Opponents of a planned development by Queen’s Park Rangers Football Club have lost an appeal against an earlier court ruling that they had no grounds on which to challenge the London Borough of Ealing’s grant of planning permission.

The case was brought to the Court of Appeal by Carolyn Brown, an officer of local amenity group the Hanwell Community Forum.

She argued that the planning officer’s report to councillors was bad in law when it found ‘very special circumstances’ existed to justify the grant of planning permission for inappropriate development on metropolitan open land, and that Ealing failed to take into account the proposal's conflict with Policy 7.18 of the London Plan, which requires the loss of protected open spaces to be resisted.

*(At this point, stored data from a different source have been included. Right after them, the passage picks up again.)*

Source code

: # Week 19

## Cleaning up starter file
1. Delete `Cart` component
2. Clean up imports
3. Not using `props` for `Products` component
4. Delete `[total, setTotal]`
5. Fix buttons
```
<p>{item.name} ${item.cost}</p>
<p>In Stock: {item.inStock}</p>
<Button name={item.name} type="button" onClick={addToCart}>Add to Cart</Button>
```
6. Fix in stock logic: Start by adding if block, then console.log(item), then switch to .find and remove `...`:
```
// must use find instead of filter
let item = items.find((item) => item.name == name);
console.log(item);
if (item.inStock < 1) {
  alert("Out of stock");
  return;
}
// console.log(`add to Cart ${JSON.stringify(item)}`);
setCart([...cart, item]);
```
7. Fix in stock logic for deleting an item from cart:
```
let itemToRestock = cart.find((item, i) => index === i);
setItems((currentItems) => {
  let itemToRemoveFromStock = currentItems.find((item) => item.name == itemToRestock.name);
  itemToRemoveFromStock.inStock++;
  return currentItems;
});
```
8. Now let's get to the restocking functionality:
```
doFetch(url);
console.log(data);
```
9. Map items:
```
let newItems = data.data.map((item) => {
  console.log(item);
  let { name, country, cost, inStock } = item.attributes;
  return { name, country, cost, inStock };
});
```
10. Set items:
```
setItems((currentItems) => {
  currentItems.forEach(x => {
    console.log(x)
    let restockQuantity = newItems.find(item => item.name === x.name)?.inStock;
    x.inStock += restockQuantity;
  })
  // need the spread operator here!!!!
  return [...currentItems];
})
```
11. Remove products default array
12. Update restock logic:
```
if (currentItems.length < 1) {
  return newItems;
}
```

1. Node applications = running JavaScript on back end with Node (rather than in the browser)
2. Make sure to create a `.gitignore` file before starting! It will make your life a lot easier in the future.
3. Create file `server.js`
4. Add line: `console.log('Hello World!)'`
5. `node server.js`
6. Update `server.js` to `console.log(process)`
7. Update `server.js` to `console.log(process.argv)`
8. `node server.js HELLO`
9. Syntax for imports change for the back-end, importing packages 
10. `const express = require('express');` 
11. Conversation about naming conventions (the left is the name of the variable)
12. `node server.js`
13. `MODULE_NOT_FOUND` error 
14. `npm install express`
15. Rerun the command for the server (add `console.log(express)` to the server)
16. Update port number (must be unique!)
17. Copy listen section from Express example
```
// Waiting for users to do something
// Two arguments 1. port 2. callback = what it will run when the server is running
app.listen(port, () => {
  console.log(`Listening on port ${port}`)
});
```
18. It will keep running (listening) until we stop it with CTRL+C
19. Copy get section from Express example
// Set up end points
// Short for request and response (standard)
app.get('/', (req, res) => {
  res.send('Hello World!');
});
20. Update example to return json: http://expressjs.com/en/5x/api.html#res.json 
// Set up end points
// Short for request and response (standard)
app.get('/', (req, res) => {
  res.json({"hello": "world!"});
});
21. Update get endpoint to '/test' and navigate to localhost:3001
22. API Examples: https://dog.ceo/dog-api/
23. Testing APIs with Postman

The long running dispute last year saw a crowdfunding campaign launched to finance continued legal action.

In the Court of Appeal Lindblom LJ rejected the suggestion that the officer had ’double counted’ benefits and so gave unlawful advice to the committee.

She did not fall into the error of ‘double-counting’”, the judge concluded in Brown v London Borough of Ealing Council & Anor [2018]. “She weighed the benefit to the local community of improvements to the existing facilities against the ‘loss’ of public access, and concluded that, on balance, there would be no harm in this respect, having already deployed the same planning benefit, with the same force, in the ‘very special circumstances’ balance against the harm to metropolitan open land.”

The judge said: “This court has consistently emphasized the need for planning officers’ reports to committee to be read with reasonable benevolence and realism, and not in an overly legalistic way…the officer's report was comprehensive and thorough, the conclusions it contains clearly reasoned and, on their face, well within the ambit of lawful planning judgment.”

He said it was in principle possible for a particular factor to be relevant, and to carry appropriate weight, in the consideration of more than one planning issue.

The argument concerning the London plan was also rejected. “The officer's advice shows a true understanding and lawful application of every policy in the development plan bearing on the acceptability of this development on community open space and an existing sports ground, including the relevant protective provisions in those policies,” the judgment said, concluding “to argue the contrary would be impossible”.